May 24 – The Pennsylvania Public Utility Commission (PUC) voted unanimously last week to deny a $372 million project from Transource Energy that would have laid 16 miles of new transmission lines, stretching across a huge swath of southern Pennsylvania and northern Maryland.
This has been an ongoing debate for, quite literally, two or three years.
A group of property owners and concerned citizens formed Stop Transource when the project was first announced and their organized efforts did make a difference.
They did, indeed, stop Transource.
Attorney Clint Barkdoll, Pat Ryan and Michele Jansen discussed the vote this morning on First News.
“This was a great confirmation that the PUC did yesterday,” Barkdoll said. “The full PUC board had to vote to either ratify or deny the opinion that Judge Barnes made. It was really several months ago that Judge Barnes issued that very thorough, lengthy opinion that sort of synthesized all of the testimony, all of these hearings that had occurred over the past few years. She ultimately recommended that this project should not be approved. There was simply no evidence that it was beneficial to residents of Pennsylvania, which is one of the hallmarks, it’s one of the criteria when the PUC has to approve or deny these things.”
The decision of the PUC board was quite a victory for Franklin and Washington counties.
Barkdoll said, “It was damaging not only from an economic development standpoint, but from a tourism standpoint, real estate value standpoint and all of those things were mentioned in Judge Barnes’ opinion. This was a great example, too, where grassroots citizens can really make a difference in the outcome of these things. When this project started, a lot of people had this defeatist attitude, (believing) there is nothing we can do to stop it. But people very smartly organized, they got together, they got their case and their points out there in the public hearings and I really think in the end it made all the difference in the world.”
Jansen noted, “I give the Stop Transource movement the credit. We covered those meetings, we kept pounding on the local elected officials who stepped up. We had commissioners step up, Rob Kauffman stepped up, others stepped up to voice their concerns. We kept saying there’s no benefit to Pennsylvanians. We also had in the company that was doing this and we allowed them to make their case as well. This really did work out in the people’s favor. This is where it counts. People have got to get out there and let their voices be heard because it will work if you make your voices heard.”

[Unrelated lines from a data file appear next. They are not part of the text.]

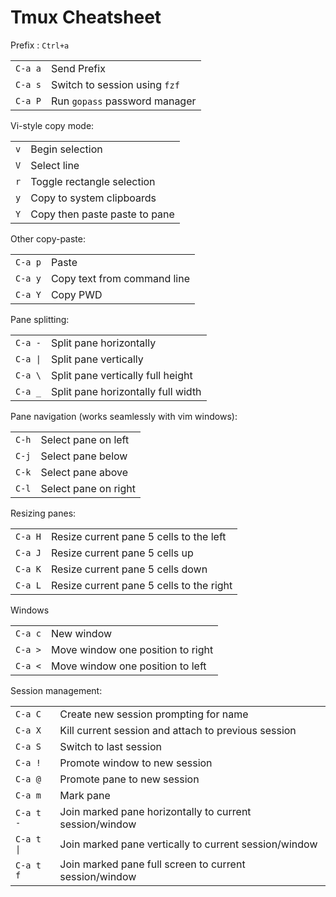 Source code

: # Tmux Cheatsheet

Prefix : `Ctrl+a`

|         |                               |
| ------- | ----------------------------- |
| `C-a a` | Send Prefix                   |
| `C-a s` | Switch to session using `fzf` |
| `C-a P` | Run `gopass` password manager |

Vi-style copy mode:

|         |                           |
| ------- | ------------------------- |
| `v` | Begin selection               |
| `V` | Select line                   |
| `r` | Toggle rectangle selection    |
| `y` | Copy to system clipboards     |
| `Y` | Copy then paste paste to pane |

Other copy-paste:

|         |                             |
| ------- | --------------------------- |
| `C-a p` | Paste                       |
| `C-a y` | Copy text from command line |
| `C-a Y` | Copy PWD                    |

Pane splitting:

|          |                                    |
| -------  | ---------------------------------- |
| `C-a -`  | Split pane horizontally            |
| `C-a \|` | Split pane vertically              |
| `C-a \`  | Split pane vertically full height  |
| `C-a _`  | Split pane horizontally full width |

Pane navigation (works seamlessly with vim windows):

|       |                      |
| ----- | ------------------   |
| `C-h` | Select pane on left  |
| `C-j` | Select pane below    |
| `C-k` | Select pane above    |
| `C-l` | Select pane on right |

Resizing panes:

|         |                                          |
| ------- | ---------------------------------------- |
| `C-a H` | Resize current pane 5 cells to the left  |
| `C-a J` | Resize current pane 5 cells up           |
| `C-a K` | Resize current pane 5 cells down         |
| `C-a L` | Resize current pane 5 cells to the right |

Windows

|         |                                   |
| ------- | --------------------------------- |
| `C-a c` | New window                        |
| `C-a >` | Move window one position to right |
| `C-a <` | Move window one position to left  |

Session management:

|            |                                                         |
| ---------  | ------------------------------------------------------- |
| `C-a C`    | Create new session prompting for name                   |
| `C-a X`    | Kill current session and attach to previous session     |
| `C-a S`    | Switch to last session                                  |
| `C-a !`    | Promote window to new session                           |
| `C-a @`    | Promote pane to new session                             |
| `C-a m`    | Mark pane                                               |
| `C-a t -`  | Join marked pane horizontally to current session/window |
| `C-a t \|` | Join marked pane vertically to current session/window   |
| `C-a t f`  | Join marked pane full screen to current session/window  |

Barkdoll added, “I’ll give credit to the radio station on. We interviewed that professor from South Carolina that was doing the leading research in the country about how high voltage power lines had an adverse effect on real estate values. He had sort of a radius. Here’s how much it would decline if you were in so many yards. I presented testimony on that at the hearing that Judge Barnes held at New Franklin Fire Hall and if you look at her final opinion that evidence made it into the opinion and is one of the reasons she cites in finding that this would have a detrimental effect on Pennsylvania.”
Ryan pointed out, “Janet Pollard out of the Franklin County Visitor’s Bureau, Mike Ross who does a Ross on the Radio Show every Friday at 8:40, Rob Kauffman and a lot of lawmakers, Patty Nitterhouse – there were a lot of folks that had their hands in this. How long has this been going on?”
Barkdoll said, “At least two if not three years. It’s interesting, Transource seems like they’ve just kind of disappeared. After Judge Barnes issued her original ruling, there was some thought would Transource try to continue to pursue this, look at other angles? And of course COVID came into play when this all happened. In the final trial in this case one of the real data points that I think undermined the Transource case was that power usage, power needs actually declined in that DC metro, northern Virginia area, which was the place Transource was claiming needed more power, needed more resources. In a weird coincidence, COVID may have actually worked very much against Transource’s own claims.”